With respect to the Florida Civil Right Act ("FCRA") claims, Giarolo alleges that he has asthma, which is a serious respiratory condition. Id. ¶ 23. The working conditions at Goodwill negatively impacted this condition. Id. ¶ 24. He complained that the ventilation was poor in the Goodwill e-commerce department, where he worked, but nothing was done to improve the ventilation. In early April 2013, Giarolo became a hard-goods supervisor, which required him to work in a warehouse that had poorer ventilation than the e-commerce department. Id. ¶ 26. Additionally, when the warehouse's door was open, the dust inside would be disturbed which exacerbated Giarolo's asthma. When the door was closed, the heat and lack of appropriate ventilation also exacerbated his asthma. Id. ¶ 27. On April 16, 2013, Giarolo requested a transfer to a retail store. Id. ¶ 28. Four hours after making this request, he was terminated. Id. ¶ 29. Giarolo alleges that he was an aggrieved person and that Goodwill was an employer as defined in FCRA. Id. ¶¶ 14, 15. He timely filed a charge of discrimination. Id. ¶ 16.
IV. ANALYSIS.
A. Power to Exercise Supplemental Jurisdiction Over Counts IV and V.
In determining whether the FCRA claims arise from the same case or controversy as the FLSA claim, over which this Court has original jurisdiction, the United States Court of Appeals for the Eleventh Circuit uses a "common nucleus of operative fact" test. Lucero, 121 F.3d at 597. In determining whether state law claims satisfy this standard, courts examine "whether the claims arise from the same facts, or involve similar occurrences, witnesses or evidence." Hudson, 90 F.3d at 455 (citing Palmer, 22 F.3d at 1566).

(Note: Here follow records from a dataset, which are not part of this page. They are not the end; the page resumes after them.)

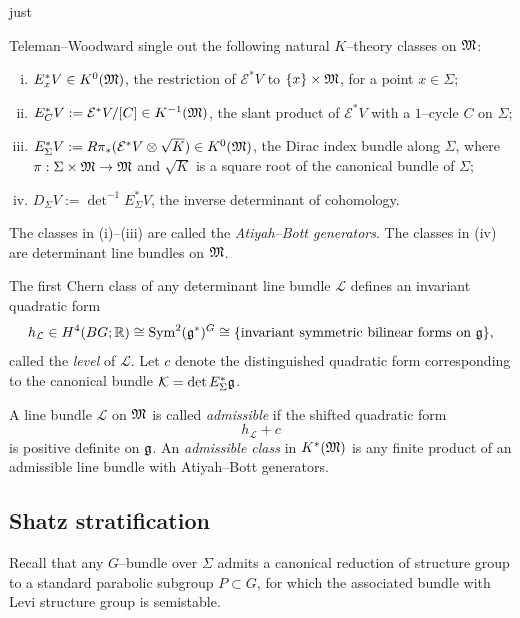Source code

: just \documentclass[12pt]{article}
\begin{document}
Teleman--Woodward single out the following natural $K$--theory classes on $\mf M$:

\begin{enumerate}[(i)]
\item $E_x^*V\in K^0(\mf M)$, the restriction of $\mathcal E^*V$ to $\{x\}\times\mf M$,
for a point $x\in\Sigma$;

\item $E_C^*V := \mathcal E^*V/[C]\in K^{-1}(\mf M)$, the slant product of $\mathcal E^*V$
with a $1$--cycle $C$ on $\Sigma$;

\item $E_\Sigma^*V := R\pi_*(\mathcal E^*V\otimes\sqrt K)\in K^0(\mf M)$, the Dirac index
bundle along $\Sigma$, where $\pi:\Sigma\times\mf M\to\mf M$ and $\sqrt K$ is a square
root of the canonical bundle of $\Sigma$;

\item $D_\Sigma V := \det^{-1}E_\Sigma^*V$, the inverse determinant of cohomology.
\end{enumerate}

The classes in (i)--(iii) are called the \emph{Atiyah--Bott generators}.  The classes
in (iv) are determinant line bundles on $\mf M$.

The first Chern class of any determinant line bundle
$\mathcal L$ defines an invariant quadratic form
\[
h_\mathcal L\in H^4(BG;\R)\cong \Sym^2(\mf g^*)^G \cong
\{\text{invariant symmetric bilinear forms on }\mf g\},
\]
called the \emph{level} of $\mathcal L$.  Let $c$ denote the distinguished quadratic
form corresponding to the canonical bundle
$\mathcal K=\det E_\Sigma^*\mf g$.

\begin{definition}
A line bundle $\mathcal L$ on $\mf M$ is called \emph{admissible} if the shifted
quadratic form
\[
h_\mathcal L + c
\]
is positive definite on $\mf g$. An \emph{admissible class} in $K^*(\mf M)$ is any finite product of an admissible line
bundle with Atiyah--Bott generators.
\end{definition}

\subsection*{Shatz stratification}

Recall that any $G$--bundle over $\Sigma$ admits a canonical reduction of structure
group to a standard parabolic subgroup $P\subset G$, for which the associated
bundle with Levi structure group is semistable. 
\end{document}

To establish the FLSA minimum wage and overtime compensation claim, Giarolo would have to prove that (1) he was employed by Goodwill during the time period involved, (2) he was engaged in commerce or production of goods for commerce or that Goodwill was an enterprise engaged in commerce or the production of goods in commerce, and that (3) Goodwill failed to pay him the minimum wages and overtime compensation required by the FLSA. 11th Circuit Pattern Jury Instructions (Civil) § 4.14 (2013).
To establish that Goodwill is liable for handicap/disability discrimination under FCRA, Giarolo would have to prove that (1) he has a disability, (2) he is a qualified person, and that (3) Goodwill unlawfully discriminated against him because of his disability. Sicilia v. United Parcel Serv., Inc., 279 F. App'x 936, 938 & n.3 (11th Cir. 2008) (unpublished decision cited as persuasive authority).
To establish that Goodwill is liable for retaliation in violation of FCRA, Giarolo would have to prove that (1) he engaged in a statutorily protected expression, in this case his request for an accommodation of his alleged disability, (2) he suffered an adverse employment action, and (3) there was a causal link between the adverse action and the protected expression. Barron v. Sch. Bd. of Hillsborough Cnty., Case No. 8:13-cv-31-T-30EAJ, 2014 WL 793344, at *7 (M.D. Fla. Feb. 27, 2014).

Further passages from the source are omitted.